Retailing 136: Your Path to Profits
Top specialty shops place themselves in the consumers’ “path to purchase” by doing four consumer-centric things well.
By Jay Townley
Prior to the great recession, brands, retail stores and sports specialty shops controlled the “path to purchase.” Consumers came to specialty tennis retailers to find out about tennis products and do their research before making a purchase decision. At that time, the internet was just becoming a feature of consumer research.
After the recession, control of the path to purchase slipped out of the control of the brands and, accordingly, out of the hands of retailers and specialty shops.
Today, a typical consumer uses 16 or more touch points when they research a purchase, and they take an average of 10 days to reach a purchase decision — and the number of days of research goes up as the price of the product goes up. Empowered by the internet, consumers can get what they want when they want it, 24/7, and have it delivered to their homes or workplace in 24 hours. They are less interested in things and much more interested in why and how retailers sell the things they do.
To be relevant and regain a position of prominence in the consumers’ path to purchase, specialty tennis shops need to focus on becoming consumer-centric and doing four things extremely well.
First, make it easy — and fun — to shop your store. It should be clean, easy to navigate and easy to understand store layouts. It should have well-thought-out signage and knowledgeable staff that are all focused on making shoppers welcome and above all, “comfortable” in the shop environment. If your specialty shop builds a reputation for being a fun and easy place to shop, the positive buzz will spread through word-of-mouth and social media.
Second, top specialty sport shops understand the art and science of being “sticky” — meaning that their open and easy-to-navigate store space is focused on keeping shoppers in the shop longer. The longer shoppers stay, the more they purchase.
Third, top specialty sports shops work hard at becoming their customers’ “third-place,” a term coined by retail guru Paco Underhill and given high visibility by Starbucks. As Underhill’s research shows (in his updated and revised edition of Why We Buy: The Science of Shopping), there is work, home and the third place that consumers would prefer to be when they are not at the other two. This is all directly related to making shoppers comfortable and satisfied and happy with their shopping experiences.
Fourth, top sports retail stores stop the confusion that comes with the “tyranny of choice” that many specialty tennis shops have been talked into believing is what consumers want. Our research, going back before the great recession, found that the new product offerings, selection and merchandising in many specialty sports shops were confusing and overwhelming to shoppers … and were responsible for driving away “novices” who wanted to get back into a sport like tennis. Too many price points for one model family and too many model families are not only confusing to shoppers, but to your sales associates as well, and in particular part-time associates.
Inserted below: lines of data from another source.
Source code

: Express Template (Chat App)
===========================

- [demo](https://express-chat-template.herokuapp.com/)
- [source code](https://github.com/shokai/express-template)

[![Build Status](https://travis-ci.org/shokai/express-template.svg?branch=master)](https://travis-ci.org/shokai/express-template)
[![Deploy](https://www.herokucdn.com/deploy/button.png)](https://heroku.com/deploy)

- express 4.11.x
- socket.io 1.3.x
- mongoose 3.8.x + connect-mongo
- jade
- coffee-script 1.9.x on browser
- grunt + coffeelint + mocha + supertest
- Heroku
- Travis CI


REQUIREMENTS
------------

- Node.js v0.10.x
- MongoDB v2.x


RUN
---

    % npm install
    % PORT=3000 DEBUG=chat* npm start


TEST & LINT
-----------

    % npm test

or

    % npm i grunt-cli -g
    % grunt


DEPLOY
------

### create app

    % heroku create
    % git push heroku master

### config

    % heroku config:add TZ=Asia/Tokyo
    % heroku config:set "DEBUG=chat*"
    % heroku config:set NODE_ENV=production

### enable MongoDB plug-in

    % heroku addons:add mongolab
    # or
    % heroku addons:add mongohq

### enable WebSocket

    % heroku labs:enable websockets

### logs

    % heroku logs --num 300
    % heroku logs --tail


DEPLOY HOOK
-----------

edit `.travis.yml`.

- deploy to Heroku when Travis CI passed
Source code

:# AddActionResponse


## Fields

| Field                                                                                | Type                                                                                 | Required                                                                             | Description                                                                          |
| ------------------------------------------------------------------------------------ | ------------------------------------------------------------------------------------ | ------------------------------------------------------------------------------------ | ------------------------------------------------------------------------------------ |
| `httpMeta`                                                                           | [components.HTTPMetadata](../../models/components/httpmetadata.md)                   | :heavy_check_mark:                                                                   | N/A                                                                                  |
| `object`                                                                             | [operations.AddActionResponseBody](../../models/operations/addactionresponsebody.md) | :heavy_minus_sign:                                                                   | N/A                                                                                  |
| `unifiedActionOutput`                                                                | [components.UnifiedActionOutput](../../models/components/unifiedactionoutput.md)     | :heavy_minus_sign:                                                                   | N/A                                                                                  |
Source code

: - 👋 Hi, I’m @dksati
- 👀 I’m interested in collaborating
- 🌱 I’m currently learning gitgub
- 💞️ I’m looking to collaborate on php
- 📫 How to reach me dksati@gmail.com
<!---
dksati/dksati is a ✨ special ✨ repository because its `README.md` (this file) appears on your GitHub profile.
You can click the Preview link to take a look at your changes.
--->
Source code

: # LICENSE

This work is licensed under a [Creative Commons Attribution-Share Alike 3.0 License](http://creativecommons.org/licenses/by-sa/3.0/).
Top specialty retail shops understand the merchandising philosophy of Good, Better, Best, and taking a good, hard look at their product offerings and simplifying the selection to sell more. It means fewer SKUs and increased inventory turns — and profitability.
Complaining about the internet is not a strategy or a solution, but becoming a top specialty tennis retail shop by executing these four consumer-centric things well to will place you prominently in the consumers’ Path to Purchase!